Filtering
=========

Any visualization function that can display interactions (inter-nucleotide measurements)
can also reconfigure how that data is displayed. This includes how measurement values are mapped to colors,
and which interactions are shown. Thisese visualizations include arc plots, circle plots, secondary
structure diagrams, 3D molecules, distance distributions, and heatmaps.

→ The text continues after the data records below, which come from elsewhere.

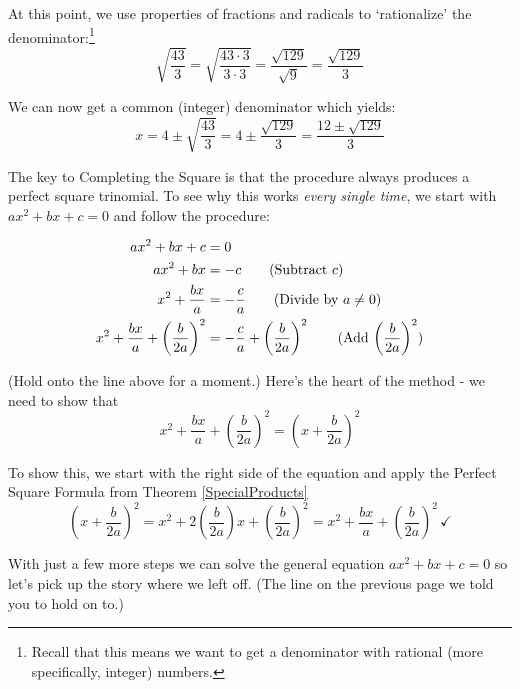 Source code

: At this point, we use properties of fractions and radicals to `rationalize' the denominator:\footnote{Recall that this means we want to get a denominator with rational (more specifically, integer) numbers.}  \[ \sqrt{\dfrac{43}{3}} = \sqrt{\dfrac{43 \cdot 3}{3 \cdot 3}} = \dfrac{\sqrt{129}}{\sqrt{9}} = \dfrac{\sqrt{129}}{3} \]

We can now get a common (integer) denominator which yields: \[x=  4 \pm \sqrt{\dfrac{43}{3}} = 4 \pm \dfrac{\sqrt{129}}{3} = \dfrac{12 \pm \sqrt{129}}{3} \]

The key to Completing the Square is that the procedure always produces a perfect square trinomial. To see why this works \textit{every single time}, we start with $ax^2 + bx + c = 0$ and follow the procedure:

\begin{align*}
ax^2 + bx + c & = 0 \\
ax^2 + bx & = -c \tag{Subtract $c$} \\
x^2 + \dfrac{bx}{a} & = -\dfrac{c}{a} \tag{Divide by $a \neq 0$} \\
x^2 + \dfrac{bx}{a} + \left(\dfrac{b}{2a}\right)^2 & = -\dfrac{c}{a} + \left(\dfrac{b}{2a}\right)^2 \tag{Add $ \left(\dfrac{b}{2a}\right)^2$} \\
\end{align*}

(Hold onto the line above for a moment.)  Here's the heart of the method - we need to show that \[ x^2 + \dfrac{bx}{a} + \left(\dfrac{b}{2a}\right)^2 = \left(x + \dfrac{b}{2a}\right)^2 \]

To show this, we start with the right side of the equation and apply the Perfect Square Formula from Theorem \ref{SpecialProducts} \[ \left(x + \dfrac{b}{2a}\right)^2 = x^2 + 2\left(\dfrac{b}{2a}\right)x + \left(\dfrac{b}{2a}\right)^2 = x^2 + \dfrac{bx}{a} + \left(\dfrac{b}{2a}\right)^2 \, \checkmark \]

With just a few more steps we can solve the general equation $ax^{2} + bx + c = 0$ so let's pick up the story where we left off. (The line on the previous page we told you to hold on to.)

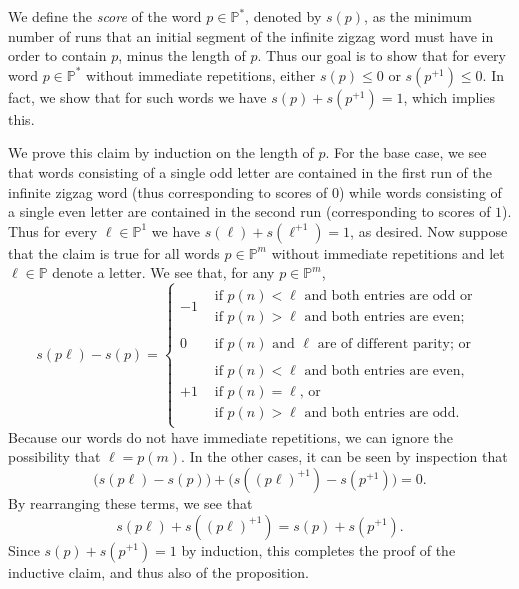 \newenvironment{proof-of-prop-miller-words}{%
	\medskip\noindent {\it Proof of Proposition~\ref{prop-miller-words}.\/}%
}{%
	\qed\bigskip%
}
%
\begin{proof-of-prop-miller-words}
	We define the \emph{score} of the word $p\in\mathbb{P}^\ast$, denoted by $s(p)$, as the minimum number of runs that an initial segment of the infinite zigzag word must have in order to contain $p$, minus the length of $p$. Thus our goal is to show that for every word $p\in\mathbb{P}^\ast$ without immediate repetitions, either $s(p)\le 0$ or $s(p^{+1})\le 0$. In fact, we show that for such words we have $s(p)+s(p^{+1})=1$, which implies this.

	We prove this claim by induction on the length of $p$. For the base case, we see that words consisting of a single odd letter are contained in the first run of the infinite zigzag word (thus corresponding to scores of $0$) while words consisting of a single even letter are contained in the second run (corresponding to scores of $1$). Thus for every $\ell\in\mathbb{P}^1$ we have $s(\ell)+s(\ell^{+1})=1$, as desired. Now suppose that the claim is true for all words $p\in\mathbb{P}^m$ without immediate repetitions and let $\ell\in\mathbb{P}$ denote a letter. We see that, for any $p \in \mathbb{P}^m$,
	\[
		s(p\ell)-s(p)
		=
		\left\{
		\begin{array}{cl}
			-1&	\begin{array}{l}
				\text{if $p(n)<\ell$ and both entries are odd or}\\
				\text{if $p(n)>\ell$ and both entries are even;}
				\end{array}
			\\[12pt]
			0&	\begin{array}{l}
				\text{if $p(n)$ and $\ell$ are of different parity; or}
				\end{array}
			\\[8pt]
			+1&	\begin{array}{l}
				\text{if $p(n)<\ell$ and both entries are even,}\\
				\text{if $p(n)=\ell$, or}\\
				\text{if $p(n)>\ell$ and both entries are odd.}
				\end{array}
		\end{array}
		\right.
	\]
	Because our words do not have immediate repetitions, we can ignore the possibility that $\ell=p(m)$. In the other cases, it can be seen by inspection that
	\[
		\big(  s(p\ell)-s(p)  \big)
		+
		\big(  s\!\left((p\ell)^{+1}\right) - s\!\left(p^{+1}\right)\!  \big)
		=
		0.
	\]
	By rearranging these terms, we see that
	\[
		s(p\ell) + s\!\left((p\ell)^{+1}\right)
		=
		s(p)+s\!\left(p^{+1}\right).
	\]
	Since $s(p)+s\!\left(p^{+1}\right)=1$ by induction, this completes the proof of the inductive claim, and thus also of the proposition.
\end{proof-of-prop-miller-words}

The ``interactions`` argument of plotting functions can be tailored to automatically
filter one or more datasets on the fly. This argument can take one of three forms:

1. If provided with a data keyword, the full data set will be used without filtering, e.g.:

.. code-block:: python

   interactions="ringmap"

2. If provided with a dictionary, the key/value pairs in the dictionary define the filtering scheme and data representation, e.g.:

.. code-block:: python

   interactions={
      "interactions": "ringmap",
      "cmap": "Greens",
      "metric": "Zij",
      "ss_only": True,
   }

3. If provided a list of dictionaries, each will be interpretted as in option 2, and displayed on seperate axes, e.g.:

.. code-block:: python

   interactions=[
      {"interactions": "ringmap", "cmap": "Greens", "metric": "Zij", "ss_only": True},
      {"interactions": "shapejump", "metric": "Percentile", "Percentile_ge": 0.95},
   ]

Note that plotting functions typically produce a seperate axis for each sample as well.
Therefore, the total number of axes will be (number of samples * number of interactions).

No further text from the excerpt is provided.